Dean Paul Wouters: ‘By working together we can bring out the best in each other’
The digital society is vulnerable, as we have seen over the past weeks. Our Dean Paul Wouters shares his thoughts and encourages to recover during the time around the holidays.
At the end of this year, I want to share with you an experience about the vulnerability of the digital society and how we want to handle that at our faculty. On 23 November 2021 I received a letter, signed by many of you (170), in which you expressed your concerns about the cameras that were installed by the University Services Department (UFB) in university buildings as decided by the Executive Board in consultation with the University Council. Of course I replied by return of email (unlike what Mare suggested recently) that I take this very seriously and would discuss this with the board. It has been two weeks now, and we and our Scientific Directors have been elucidated by the UFB, the UFB is informing the Faculty Council in great detail this week, and it is clear that the video published by Mare is, unlike suggested, not a recording of one of those cameras. As it turned out, the university was not infringing on privacy after all.
Is that the end of it? Was the urgent letter redundant? I do not think so. On the contrary: I am glad to see that the vigilance within our faculty about the risks of the digital society is so very present. This commotion has taught the university that we must take much more care when introducing technology that is collecting data, even when that data is anonymized immediately (as is the case here). The goal was creating a safe work environment in the ever-continuing corona crisis. Because the risk of contamination is directly linked to the number of encounters a person has, it is important to know how many people are present in a building at a given time. It is even more important because our staff and students differ in the risk they face and the way they experience that.

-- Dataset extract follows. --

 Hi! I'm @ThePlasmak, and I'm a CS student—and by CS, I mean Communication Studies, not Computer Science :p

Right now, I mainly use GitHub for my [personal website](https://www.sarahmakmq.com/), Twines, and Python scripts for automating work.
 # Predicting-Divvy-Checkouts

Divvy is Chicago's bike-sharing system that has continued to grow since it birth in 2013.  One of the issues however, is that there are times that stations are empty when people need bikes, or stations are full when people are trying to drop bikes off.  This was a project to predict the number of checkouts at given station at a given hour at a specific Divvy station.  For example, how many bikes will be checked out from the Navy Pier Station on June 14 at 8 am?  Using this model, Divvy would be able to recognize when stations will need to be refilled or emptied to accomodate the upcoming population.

And we want that each and every one of them can work while feeling safe. Counting technology is helpful to reach that goal. But more than counting is undesirable.
The careful set-up of a data-rich society where technology is permanently connected therefore requires a larger understanding of the fact that often not utilizing but rather restricting the technological possibilities should be the goal of policy. And for that, social and behavioural sciences are useful and necessary. This end-of-year holiday (during which my husband and I will prepare a delicious Christmas dinner) I plan to read the large tome The Age of Surveillance Capitalism by Soshana Zuboff, because I have not had the time yet the past year.
I hope that you too can find the time to recover these coming weeks. I see how our faculty community is searching for balance: how much space do I take, how much space do I need, how much space can I give? The caretaker cabinet strongly urges us to work from home, but education remains open under certain conditions. It is and remains a challenge to carry out work at your home office, whether that is a study or your dinner table. Work and private life blend together more easily this way. It is difficult to really pull the plug at the end of the day. Because of the passion and motivation that we share for our beloved social and behavioural sciences, we can overstep our own boundaries again and again without noticing. That is something we have to keep an eye on. Also – and especially – when it comes to each other.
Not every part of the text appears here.